## What to work on
Copy each line of the entries that contains the word "안내서에".

[Records contained in a dataset]
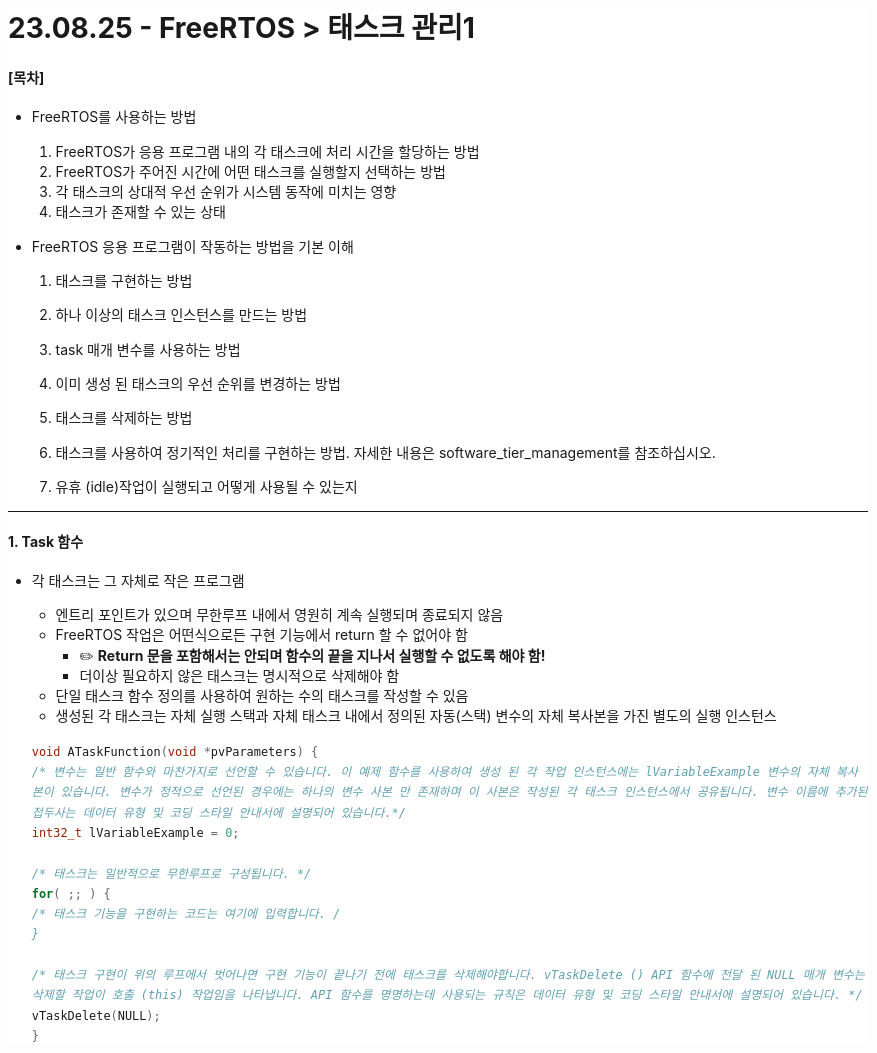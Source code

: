 # 23.08.25 - FreeRTOS > 태스크 관리1

#### [목차]

- FreeRTOS를 사용하는 방법
  1. FreeRTOS가 응용 프로그램 내의 각 태스크에 처리 시간을 할당하는 방법
  2. FreeRTOS가 주어진 시간에 어떤 태스크를 실행할지 선택하는 방법
  3. 각 태스크의 상대적 우선 순위가 시스템 동작에 미치는 영향
  4. 태스크가 존재할 수 있는 상태

- FreeRTOS 응용 프로그램이 작동하는 방법을 기본 이해

  1. 태스크를 구현하는 방법

  2. 하나 이상의 태스크 인스턴스를 만드는 방법

  3. task 매개 변수를 사용하는 방법

  4. 이미 생성 된 태스크의 우선 순위를 변경하는 방법

  5. 태스크를 삭제하는 방법

  6. 태스크를 사용하여 정기적인 처리를 구현하는 방법. 자세한 내용은 software_tier_management를 참조하십시오.

  7. 유휴 (idle)작업이 실행되고 어떻게 사용될 수 있는지



***

#### 1. Task 함수

- 각 태스크는 그 자체로 작은 프로그램

  - 엔트리 포인트가 있으며 무한루프 내에서 영원히 계속 실행되며 종료되지 않음
  - FreeRTOS 작업은 어떤식으로든 구현 기능에서 return 할 수 없어야 함
    - ✏️ **Return 문을 포함해서는 안되며 함수의 끝을 지나서 실행할 수 없도록 해야 함!**
    - 더이상 필요하지 않은 태스크는 명시적으로 삭제해야 함
  - 단일 태스크 함수 정의를 사용하여 원하는 수의 태스크를 작성할 수 있음
  - 생성된 각 태스크는 자체 실행 스택과 자체 태스크 내에서 정의된 자동(스택) 변수의 자체 복사본을 가진 별도의 실행 인스턴스

  ```c
  void ATaskFunction(void *pvParameters) {
  /* 변수는 일반 함수와 마찬가지로 선언할 수 있습니다. 이 예제 함수를 사용하여 생성 된 각 작업 인스턴스에는 lVariableExample 변수의 자체 복사본이 있습니다. 변수가 정적으로 선언된 경우에는 하나의 변수 사본 만 존재하며 이 사본은 작성된 각 태스크 인스턴스에서 공유됩니다. 변수 이름에 추가된 접두사는 데이터 유형 및 코딩 스타일 안내서에 설명되어 있습니다.*/
  int32_t lVariableExample = 0;
  
  /* 태스크는 일반적으로 무한루프로 구성됩니다. */
  for( ;; ) {
  /* 태스크 기능을 구현하는 코드는 여기에 입력합니다. /
  }
  
  /* 태스크 구현이 위의 루프에서 벗어나면 구현 기능이 끝나기 전에 태스크를 삭제해야합니다. vTaskDelete () API 함수에 전달 된 NULL 매개 변수는 삭제할 작업이 호출 (this) 작업임을 나타냅니다. API 함수를 명명하는데 사용되는 규칙은 데이터 유형 및 코딩 스타일 안내서에 설명되어 있습니다. */
  vTaskDelete(NULL);
  }
  ```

## Exercise solution
  /* 변수는 일반 함수와 마찬가지로 선언할 수 있습니다. 이 예제 함수를 사용하여 생성 된 각 작업 인스턴스에는 lVariableExample 변수의 자체 복사본이 있습니다. 변수가 정적으로 선언된 경우에는 하나의 변수 사본 만 존재하며 이 사본은 작성된 각 태스크 인스턴스에서 공유됩니다. 변수 이름에 추가된 접두사는 데이터 유형 및 코딩 스타일 안내서에 설명되어 있습니다.*/
  /* 태스크 구현이 위의 루프에서 벗어나면 구현 기능이 끝나기 전에 태스크를 삭제해야합니다. vTaskDelete () API 함수에 전달 된 NULL 매개 변수는 삭제할 작업이 호출 (this) 작업임을 나타냅니다. API 함수를 명명하는데 사용되는 규칙은 데이터 유형 및 코딩 스타일 안내서에 설명되어 있습니다. */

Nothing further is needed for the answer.